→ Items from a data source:
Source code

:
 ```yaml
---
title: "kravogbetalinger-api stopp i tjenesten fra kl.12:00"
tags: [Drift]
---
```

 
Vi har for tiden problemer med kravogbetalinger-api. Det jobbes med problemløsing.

→ EXERCISE DIRECTIONS: Could you return every record above exactly as written?

→ TASK SOLUTION:
Source code

:
 ```yaml
---
title: "kravogbetalinger-api stopp i tjenesten fra kl.12:00"
tags: [Drift]
---
```

 
Vi har for tiden problemer med kravogbetalinger-api. Det jobbes med problemløsing.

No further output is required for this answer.